Running Internet infrastructure is rarely about building a perfect architecture, but rather about making the existing one work reliably. In many regions, especially outside traditional tech hubs, engineers operate complex production environments with surprisingly small teams and infrastructure that evolves as it grows. The data centre I manage is located in Central Asia, a place where this combination of infrastructure scale and small teams is not uncommon.

In this article, I share operational lessons from running a data environment that supports around 600 infrastructure devices across multiple network domains - Internet edge services, corporate infrastructure, VoIP interconnections, and service platforms - all managed by a small engineering team.

My goal isn't to present a textbook design, but to share practical, field-tested decisions that help maintain reliability and security even as the infrastructure continues to scale.

The data centre environment I manage acts as a critical integration point between multiple service layers. It supports several distinct operational domains:

Infrastructure

  • Internet edge infrastructure connecting the network to upstream providers and partners
  • Corporate IT infrastructure supporting internal systems
  • Service platforms including billing systems and other internal services
  • VoIP interconnections used for SIP connectivity with partners and enterprise customers
  • Access networks providing connectivity to non-mobile customers via fibre and wireless last-mile technologies

While the mobile core network is managed by a separate infrastructure team, these domains all converge in the data centre, making its reliability critical to the entire operation.

Behind these services is a physical environment that has grown organically over time. Today, it includes:

  • Virtualisation clusters running production workloads
  • Fibre Channel storage systems for shared storage
  • Network segmentation across multiple security domains
  • Firewalls, monitoring tools, and supporting systems

In total, the environment comprises approximately 600 infrastructure devices - servers, network equipment, and storage systems - that all support both customer-facing services and internal infrastructure.

This infrastructure is operated by a team of three full-time engineers (FTEs). However, this number understates the real operational challenge. In practice, the team experiences constant turnover. Junior engineers join, train for a year, and often move to other opportunities. By the time an engineer becomes fully productive, they are frequently recruited by larger organisations. This means we're always operating with a mix of experience levels, and our infrastructure must be resilient not only to hardware failures, but to loss of institutional knowledge.

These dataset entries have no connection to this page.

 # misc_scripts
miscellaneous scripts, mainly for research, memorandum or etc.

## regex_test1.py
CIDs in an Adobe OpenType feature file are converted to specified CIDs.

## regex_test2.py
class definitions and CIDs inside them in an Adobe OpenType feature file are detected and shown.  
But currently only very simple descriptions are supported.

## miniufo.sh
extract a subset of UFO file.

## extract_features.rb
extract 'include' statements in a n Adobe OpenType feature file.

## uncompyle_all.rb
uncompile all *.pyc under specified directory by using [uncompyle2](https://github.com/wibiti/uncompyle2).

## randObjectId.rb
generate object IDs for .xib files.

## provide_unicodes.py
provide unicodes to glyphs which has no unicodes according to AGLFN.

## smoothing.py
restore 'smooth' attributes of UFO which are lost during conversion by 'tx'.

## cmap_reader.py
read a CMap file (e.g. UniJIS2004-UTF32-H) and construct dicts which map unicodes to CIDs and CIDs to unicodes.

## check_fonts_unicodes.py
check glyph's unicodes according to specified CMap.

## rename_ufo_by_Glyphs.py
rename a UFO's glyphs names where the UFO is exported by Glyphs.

This reality - 600 devices, three FTEs, and continuous staff changes - has shaped our approach more than any technology choice. We design for consistency because we cannot afford systems that require deep, undocumented expertise to maintain.

Operational challenges

Running a data centre with three engineers means that every unplanned task has an immediate cost - if one person stops to fix a server, 33% of the team's capacity disappears. This reality shapes everything we do.

Scale vs team size

With 600 devices, traditional "hands-on" management is impossible. We learned early that without automation and careful process design, routine maintenance alone would consume the entire team.

Infrastructure growth

Like most environments, ours grew organically. New services were added as customers requested them. Over time, this created architectural fragmentation - different configurations, different vendors, different operational procedures for similar tasks.

Reliability expectations

Despite the team size, customer expectations haven't changed. The infrastructure must maintain the same availability as larger operations. This forces us to design for failure, not just for normal operation.

Security requirements

Security controls that make sense for a large security team can become operational burdens for a small one. We need segmentation and access control that works without requiring a dedicated security engineer to manage it.

Engineering strategies

Over time, we developed several approaches that help us maintain stability with limited staff.

Infrastructure standardisation

Early on, we had three different server models with three different management interfaces. Troubleshooting meant remembering which vendor did what. We standardised on a single hardware vendor and consistent OS images. Now, a problem in one server is likely the same in another, making the fix more predictable.

Lesson: Standardisation isn't about vendor preference, but rather about making the infrastructure predictable enough that one engineer can handle any device.

Segmentation and access control

We separated management traffic from production traffic completely. Management interfaces are only accessible from specific jump hosts, and changes require logged sessions. Instead of adding work, this reduced mistakes. When something breaks, we know it wasn't a config error from the wrong network.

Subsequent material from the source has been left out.